6181 Bobweber

Discovery
- Discovered by: E. F. Helin
- Discovery site: Palomar Obs.
- Discovery date: 6 September 1986

Designations
- Named after: Robert Weber (astronomer)
- Alternative designations: 1986 RW · 1979 YU_{8} 1990 WL_{2}
- Minor planet category: main-belt · (inner)

Orbital characteristics
- Epoch 4 September 2017 (JD 2458000.5)
- Uncertainty parameter 0
- Observation arc: 62.59 yr (22,860 days)
- Aphelion: 3.0105 AU
- Perihelion: 1.8500 AU
- Semi-major axis: 2.4302 AU
- Eccentricity: 0.2388
- Orbital period (sidereal): 3.79 yr (1,384 days)
- Mean anomaly: 30.628°
- Mean motion: 0° 15^{m} 36.72^{s} / day
- Inclination: 7.5690°
- Longitude of ascending node: 303.65°
- Argument of perihelion: 93.589°

Physical characteristics
- Dimensions: 4.458±0.056 km 4.488±0.046 km 5.66 km (calculated)
- Synodic rotation period: 2.7576±0.0001 h 2.75796±0.00003 h
- Geometric albedo: 0.20 (assumed) 0.4210±0.0447 0.425±0.038
- Spectral type: S
- Absolute magnitude (H): 13.3 · 13.6

= 6181 Bobweber =

Main-belt asteroid

6181 Bobweber, provisional designation , is a stony asteroid from the inner regions of the asteroid belt, approximately 5 kilometers in diameter. It was discovered on 6 September 1986, by American astronomer Eleanor Helin at the U.S. Palomar Observatory in California, and named after astronomer Robert Weber.

== Orbit and classification ==

The S-type asteroid orbits the Sun in the inner main-belt at a distance of 1.9–3.0 AU once every 3 years and 9 months (1,384 days). Its orbit has an eccentricity of 0.24 and an inclination of 8° with respect to the ecliptic. The first precovery was taken at the discovering observatory in 1954, which extended the asteroid's observation arc by 32 years prior to its discovery observation.

== Physical characteristics ==

=== Rotation period ===

A rotational lightcurve of Bobweber was obtained from photometric observations by Czech astronomer Petr Pravec at Ondřejov Observatory in December 2009. It gave a well-defined rotation period of 2.75796±0.00003 hours with a brightness variation of 0.12 in magnitude (U=3). In January 2014, astronomer Julian Oey at the Australian Blue Mountains Observatory (Q68) obtained a nearly identical period of 2.7576±0.0001 hours with an amplitude of 0.15 magnitude (U=3-).

=== Diameter and albedo ===
According to the surveys carried out by NASA's Wide-field Infrared Survey Explorer with its subsequent NEOWISE mission, Bobweber measures 4.5 kilometers in diameter and its surface has a high albedo of 0.42 and 0.43, respectively, while the Collaborative Asteroid Lightcurve Link assumes a standard albedo for stony asteroids of 0.20 and calculates a diameter of 5.7 kilometers.

== Naming ==

This minor planet was named in memory of Robert Weber (1926–2008), physicist and discoverer of minor planets at MIT Lincoln Laboratory, developer of the Deep Space Satellite Tracking Network.
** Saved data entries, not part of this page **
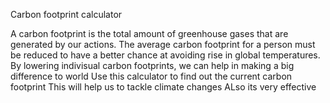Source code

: Carbon footprint calculator


A carbon footprint is the total amount of greenhouse gases that are generated by our actions. The average carbon footprint for a person must be reduced to have a better chance at avoiding rise in global temperatures. By lowering indivisual carbon footprints, we can help in making a big difference to world
Use this calculator to find out the current carbon footprint
This will help us to tackle climate changes
ALso its very effective
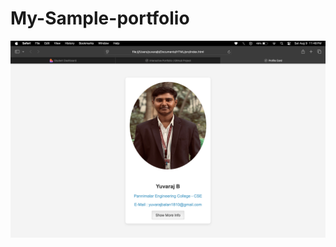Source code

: # My-Sample-portfolio
![image alt](https://github.com/ImYuvi18/My-Sample-portfolio/blob/main/m1.jpeg)
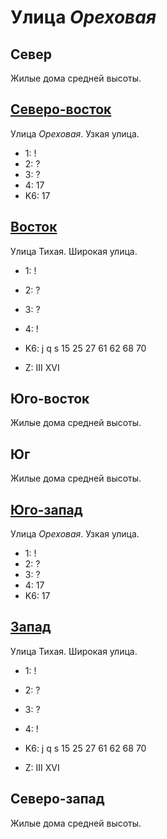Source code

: # Улица *Ореховая*

## Север

Жилые дома средней высоты.

## [Северо-восток](./10540080.md)

Улица *Ореховая*.
Узкая улица.

* 1:    !
* 2:    ?
* 3:    ?
* 4:    17
* K6:   17

## [Восток](./10557092.md)

Улица Тихая.
Широкая улица.

* 1:    !
* 2:    ?
* 3:    ?
* 4:    !
* K6:   j   q   s
        15  25  27  61  62  68  70

* Z:    III XVI

## Юго-восток

Жилые дома средней высоты.

## Юг

Жилые дома средней высоты.

## [Юго-запад](./520085.md)

Улица *Ореховая*.
Узкая улица.

* 1:    !
* 2:    ?
* 3:    ?
* 4:    17
* K6:   17

## [Запад](./10515092.md)

Улица Тихая.
Широкая улица.

* 1:    !
* 2:    ?
* 3:    ?
* 4:    !
* K6:   j   q   s
        15  25  27  61  62  68  70

* Z:    III XVI

## Северо-запад

Жилые дома средней высоты.
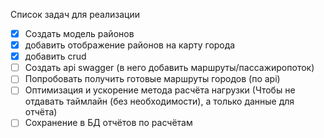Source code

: Список задач для реализации

- [x] Создать модель районов
- [x] добавить отображение районов на карту города
- [x] добавить crud
- [ ] Создать api swagger (в него добавить маршруты/пассажиропоток)
- [ ] Попробовать получить готовые маршруты городов (по api)
- [ ] Оптимизация и ускорение метода расчёта нагрузки (Чтобы не отдавать таймлайн (без необходимости), а только данные для отчёта)
- [ ] Сохранение в БД отчётов по расчётам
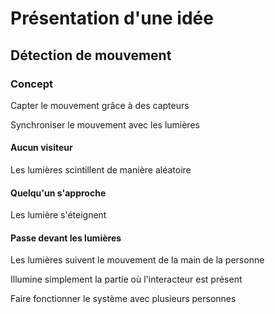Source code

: # Présentation d'une idée
## Détection de mouvement

### Concept
Capter le mouvement grâce à des capteurs

Synchroniser le mouvement avec les lumières


#### Aucun visiteur
Les lumières scintillent de manière aléatoire
#### Quelqu'un s'approche 
Les lumière s'éteignent
#### Passe devant les lumières
Les lumières suivent le mouvement de la main de la personne

Illumine simplement la partie où l'interacteur est présent

Faire fonctionner le système avec plusieurs personnes



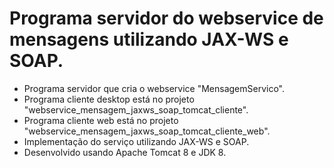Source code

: # Programa servidor do webservice de mensagens utilizando JAX-WS e SOAP.

- Programa servidor que cria o webservice "MensagemServico".
- Programa cliente desktop está no projeto "webservice_mensagem_jaxws_soap_tomcat_cliente".
- Programa cliente web está no projeto "webservice_mensagem_jaxws_soap_tomcat_cliente_web".
- Implementação do serviço utilizando JAX-WS e SOAP.
- Desenvolvido usando Apache Tomcat 8 e JDK 8.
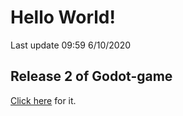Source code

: # Hello World!

Last update 09:59 6/10/2020

## Release 2 of Godot-game

[Click here](https://shoes01.github.io/test_game/) for it.
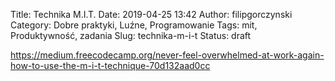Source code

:Title: Technika M.I.T.
Date: 2019-04-25 13:42
Author: filipgorczynski
Category: Dobre praktyki, Luźne, Programowanie
Tags: mit, Produktywność, zadania
Slug: technika-m-i-t
Status: draft

https://medium.freecodecamp.org/never-feel-overwhelmed-at-work-again-how-to-use-the-m-i-t-technique-70d132aad0cc
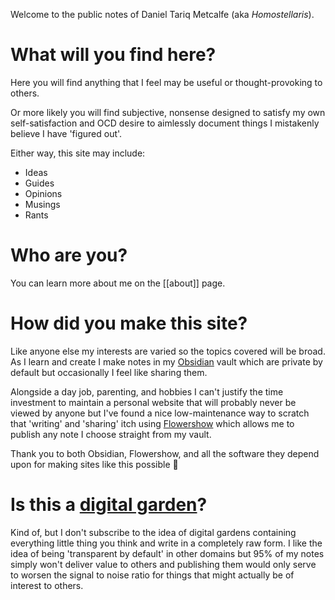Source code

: Welcome to the public notes of Daniel Tariq Metcalfe (aka *Homostellaris*).
# What will you find here?
Here you will find anything that I feel may be useful or thought-provoking to others.

Or more likely you will find subjective, nonsense designed to satisfy my own self-satisfaction and OCD desire to aimlessly document things I mistakenly believe I have 'figured out'.

Either way, this site may include:
- Ideas
- Guides
- Opinions
- Musings
- Rants
# Who are you?
You can learn more about me on the [[about]] page.
# How did you make this site?
Like anyone else my interests are varied so the topics covered will be broad. As I learn and create I make notes in my [Obsidian](https://obsidian.md/) vault which are private by default but occasionally I feel like sharing them.

Alongside a day job, parenting, and hobbies I can't justify the time investment to maintain a personal website that will probably never be viewed by anyone but I've found a nice low-maintenance way to scratch that 'writing' and 'sharing' itch using [Flowershow](https://flowershow.app/) which allows me to publish any note I choose straight from my vault.

Thank you to both Obsidian, Flowershow, and all the software they depend upon for making sites like this possible 🙏
# Is this a [digital garden](https://maggieappleton.com/garden-history)?
Kind of, but I don't subscribe to the idea of digital gardens containing everything little thing you think and write in a completely raw form. I like the idea of being 'transparent by default' in other domains but 95% of my notes simply won't deliver value to others and publishing them would only serve to worsen the signal to noise ratio for things that might actually be of interest to others.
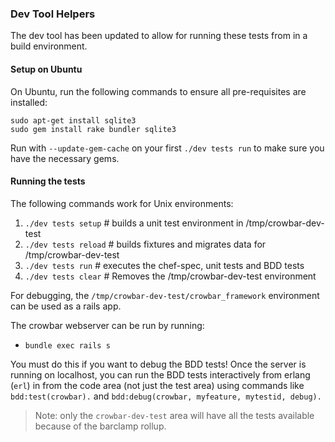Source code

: ### Dev Tool Helpers 

The dev tool has been updated to allow for running these tests from in a build environment.  

#### Setup on Ubuntu

On Ubuntu, run the following commands to ensure all pre-requisites are installed:

    sudo apt-get install sqlite3
    sudo gem install rake bundler sqlite3

Run with `--update-gem-cache` on your first `./dev tests run` to make sure you have the necessary gems.

#### Running the tests

The following commands work for Unix environments:

1. `./dev tests setup`     # builds a unit test environment in /tmp/crowbar-dev-test
1. `./dev tests reload`    # builds fixtures and migrates data for /tmp/crowbar-dev-test
1. `./dev tests run`       # executes the chef-spec, unit tests and BDD tests
1. `./dev tests clear`     # Removes the /tmp/crowbar-dev-test environment

For debugging, the `/tmp/crowbar-dev-test/crowbar_framework` environment can be used as a rails app.  

The crowbar webserver can be run by running:
* `bundle exec rails s`

You must do this if you want to debug the BDD tests!  Once the server is running on localhost, you can run the BDD tests interactively from erlang (`erl`) in from the code area (not just the test area) using commands like `bdd:test(crowbar).` and `bdd:debug(crowbar, myfeature, mytestid, debug).`  

> Note: only the `crowbar-dev-test` area will have all the tests available because of the barclamp rollup.

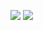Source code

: <a href="https://codeclimate.com/github/chifcrow/python-project-49/maintainability"><img src="https://api.codeclimate.com/v1/badges/c0c0bd41b3105ab57b32/maintainability" /></a>
<a href="https://codeclimate.com/github/chifcrow/python-project-49/test_coverage"><img src="https://api.codeclimate.com/v1/badges/c0c0bd41b3105ab57b32/test_coverage" /></a>
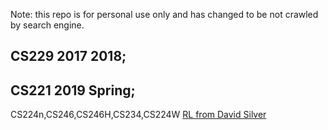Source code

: Note: this repo is for personal use only and has changed to be not crawled by search engine.   

## CS229 2017 2018;

## CS221 2019 Spring;

CS224n,CS246,CS246H,CS234,CS224W
[RL from David Silver](https://www.youtube.com/watch?v=2pWv7GOvuf0&list=PLqYmG7hTraZDM-OYHWgPebj2MfCFzFObQ)  
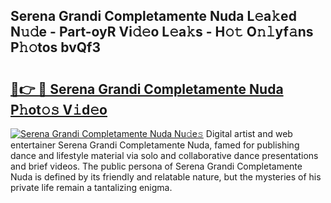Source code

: ## Serena Grandi Completamente Nuda L𝚎a𝚔ed N𝚞𝚍e - Part-oyR Vi𝚍𝚎o L𝚎a𝚔s - H𝚘𝚝 O𝚗𝚕yf𝚊ns P𝚑𝚘tos bvQf3

# <h2><a href="http://kfehzt5.oniu.top/?m=Serena+Grandi+Completamente+Nuda">🔗👉 🔴 Serena Grandi Completamente Nuda P𝚑ot𝚘𝚜 V𝚒d𝚎o</a></h2>

[![Serena Grandi Completamente Nuda Nu𝚍e𝚜](https://i.imgur.com/0qMVB7G.gif)](http://kfehzt5.oniu.top/?m=Serena+Grandi+Completamente+Nuda)
Digital artist and web entertainer Serena Grandi Completamente Nuda, famed for publishing dance and lifestyle material via solo and collaborative dance presentations and brief videos. The public persona of Serena Grandi Completamente Nuda is defined by its friendly and relatable nature, but the mysteries of his private life remain a tantalizing enigma.  
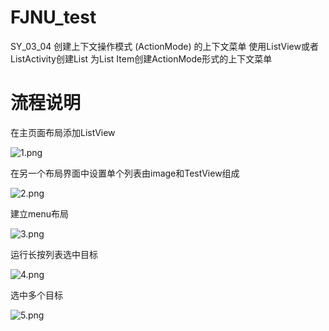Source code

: # FJNU_test
SY_03_04 创建上下文操作模式 (ActionMode) 的上下文菜单
使用ListView或者ListActivity创建List
为List Item创建ActionMode形式的上下文菜单

# 流程说明

在主页面布局添加ListView

![1.png](https://i.loli.net/2020/11/03/VC2MOsPjmQleuDY.png)

在另一个布局界面中设置单个列表由image和TestView组成

![2.png](https://i.loli.net/2020/11/03/nI7rlxDtBpzHPNa.png)

 建立menu布局



![3.png](https://i.loli.net/2020/11/03/nQ5Y1di4erKTJUI.png)

运行长按列表选中目标

![4.png](https://i.loli.net/2020/11/03/2Lx3QglmJRtIKTM.png)

选中多个目标

![5.png](https://i.loli.net/2020/11/03/ymA3bqs2kQF5Ecx.png)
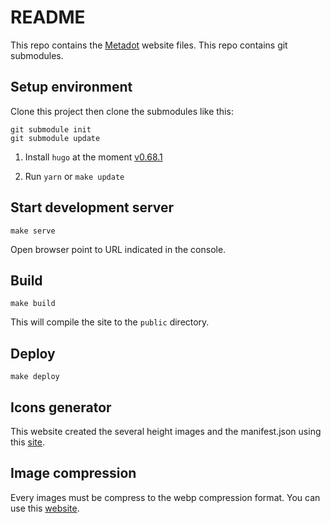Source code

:# README

This repo contains the [Metadot](www.metadot.com) website files. 
This repo contains git submodules.

## Setup environment

Clone this project then clone the submodules like this:

    git submodule init
    git submodule update

1. Install `hugo` at the moment [v0.68.1](https://gohugo.io/getting-started/installing/#debian-and-ubuntu)

2. Run `yarn` or `make update`

## Start development server

    make serve

Open browser point to URL indicated in the console.

## Build

    make build

This will compile the site to the `public` directory.

## Deploy

    make deploy

## Icons generator

This website created the several height images and the manifest.json
using this [site](https://realfavicongenerator.net/).

## Image compression

Every images must be compress to the webp compression format.
You can use this [website](https://ezgif.com/png-to-webp).
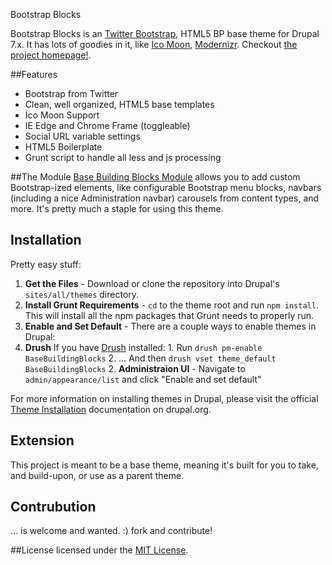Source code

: Bootstrap Blocks

Bootstrap Blocks is an [Twitter Bootstrap](http://twitter.github.com/bootstrap), HTML5 BP base theme for Drupal 7.x. It has lots of goodies in it, like [Ico Moon](http://icomoon.io/), [Modernizr](http://modernizr.com/). Checkout [the project homepage!](http://basethe.me).

##Features
 - Bootstrap from Twitter
 - Clean, well organized, HTML5 base templates
 - Ico Moon Support
 - IE Edge and Chrome Frame (toggleable)
 - Social URL variable settings
 - HTML5 Boilerplate
 - Grunt script to handle all less and js processing
 

##The Module
[Base Building Blocks Module](https://github.com/patrickocoffeyo/BaseBuildingBlocksModule) allows you to add custom Bootstrap-ized elements, like configurable Bootstrap menu blocks, navbars (including a nice Administration navbar) carousels from content types, and more. It's pretty much a staple for using this theme.

## Installation
Pretty easy stuff:

1. **Get the Files** - Download or clone the repository into Drupal's <code>sites/all/themes</code> directory.
2. **Install Grunt Requirements** - <code>cd</code> to the theme root and run <code>npm install</code>. This will install all the npm packages that Grunt needs to properly run.
3. **Enable and Set Default** - There are a couple ways to enable themes in Drupal:
 1. **Drush** If you have [Drush](http://drupal.org/project/drush) installed:
		1. Run <code>drush pm-enable BaseBuildingBlocks</code>
		2. … And then <code>drush vset theme_default BaseBuildingBlocks</code>
	2. **Administraion UI** - Navigate to <code>admin/appearance/list</code> and click "Enable and set default"

For more information on installing themes in Drupal, please visit the official [Theme Installation](http://drupal.org/node/456) documentation on drupal.org.

## Extension
This project is meant to be a base theme, meaning it's built for you to take, and build-upon, or use as a parent theme.

## Contrubution
… is welcome and wanted. :) fork and contribute!

##License 
licensed under the [MIT License](http://en.wikipedia.org/wiki/MIT_License).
He also co-developed and was credited with the first discoveries made by the Lincoln Near-Earth Asteroid Research (LINEAR) at Lincoln Laboratory's Experimental Test Site at White Sands Missile Range in Socorro, New Mexico. The approved naming citation was published by the Minor Planet Center on 21 March 2008 (M.P.C. 62353).